Bir tahliyenin yargısal analizi: Tutan da bırakan da yargı mı, devlet mi?

İzmir’de tutuklu bulunan ABD’li Rahip Andrew Craig Brunson’un tahliye edilmesi, Türkiye’de yargının siyasi kararla iş yaptığının en önemli göstergelerinden biri oldu.

Alican Uludağ

Geçen hafta yapılan duruşmada mahkemenin, Brunson’un tutukluluğunun devamına karar vermesi de dün tahliyeye hükmetmesi de devlet kararını ortaya koydu.

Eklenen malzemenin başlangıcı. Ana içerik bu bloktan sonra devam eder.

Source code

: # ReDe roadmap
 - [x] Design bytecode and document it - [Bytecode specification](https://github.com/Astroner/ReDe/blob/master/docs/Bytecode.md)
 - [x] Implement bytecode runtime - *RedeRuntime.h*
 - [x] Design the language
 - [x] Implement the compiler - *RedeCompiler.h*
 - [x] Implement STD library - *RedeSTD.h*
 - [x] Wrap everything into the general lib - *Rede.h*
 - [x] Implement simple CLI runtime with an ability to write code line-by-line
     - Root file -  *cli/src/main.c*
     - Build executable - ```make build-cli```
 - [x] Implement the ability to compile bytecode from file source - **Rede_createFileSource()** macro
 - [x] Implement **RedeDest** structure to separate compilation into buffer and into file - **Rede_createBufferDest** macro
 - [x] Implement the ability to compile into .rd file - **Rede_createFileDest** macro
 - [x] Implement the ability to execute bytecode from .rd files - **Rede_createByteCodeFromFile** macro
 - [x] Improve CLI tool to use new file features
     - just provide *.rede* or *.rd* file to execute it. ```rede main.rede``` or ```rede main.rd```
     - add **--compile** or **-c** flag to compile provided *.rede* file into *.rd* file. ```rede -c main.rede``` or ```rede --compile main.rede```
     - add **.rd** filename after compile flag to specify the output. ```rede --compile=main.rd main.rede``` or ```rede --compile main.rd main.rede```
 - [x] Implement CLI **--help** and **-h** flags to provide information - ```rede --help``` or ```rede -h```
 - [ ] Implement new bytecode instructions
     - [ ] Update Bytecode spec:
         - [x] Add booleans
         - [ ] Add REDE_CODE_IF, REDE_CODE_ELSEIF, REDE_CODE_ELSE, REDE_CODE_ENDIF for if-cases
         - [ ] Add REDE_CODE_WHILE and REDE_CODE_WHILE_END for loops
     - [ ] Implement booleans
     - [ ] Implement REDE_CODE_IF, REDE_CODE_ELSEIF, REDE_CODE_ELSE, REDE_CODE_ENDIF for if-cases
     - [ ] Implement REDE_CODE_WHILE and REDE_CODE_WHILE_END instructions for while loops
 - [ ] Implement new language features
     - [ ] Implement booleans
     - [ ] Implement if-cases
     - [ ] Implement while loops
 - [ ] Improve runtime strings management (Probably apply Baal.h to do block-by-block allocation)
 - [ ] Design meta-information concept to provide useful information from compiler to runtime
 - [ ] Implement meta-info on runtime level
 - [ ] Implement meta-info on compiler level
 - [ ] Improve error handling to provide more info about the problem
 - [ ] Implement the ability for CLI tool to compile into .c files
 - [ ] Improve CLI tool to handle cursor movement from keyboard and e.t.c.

15 Temmuz darbe girişiminin ardından ilan edilen OHAL süresince Türk yargısının uygulamaları, yürütme ile uyumlu şekilde oldu. İktidarın suçlu ya da suçsuz olsun “terörist” dediği kişiler, anında yargı kararıyla tutuklandı. Bu durum, daha önce gazeteci Deniz Yücel’in tutuklanması olayında yaşandı. Erdoğan, İstanbul’da tutuklanan Deniz Yücel için “terörist” ifadesini kullanmış ve “asla iade edilmeyeceğini” duyurmuştu. Almanya ile krize neden olan Deniz Yücel davası sürecinde yaşanan “pazarlıklar” ve “diplomasi trafiği” sonucu Deniz Yücel bir yıla yakın cezaevinde kaldıktan sonra 16 Şubat’ta tahliye edildi. Yücel, İstanbul’da hazır edilen özel bir uçakla Almanya’ya götürüldü. Mahkeme, iktidardan esen rüzgara göre karar verdi.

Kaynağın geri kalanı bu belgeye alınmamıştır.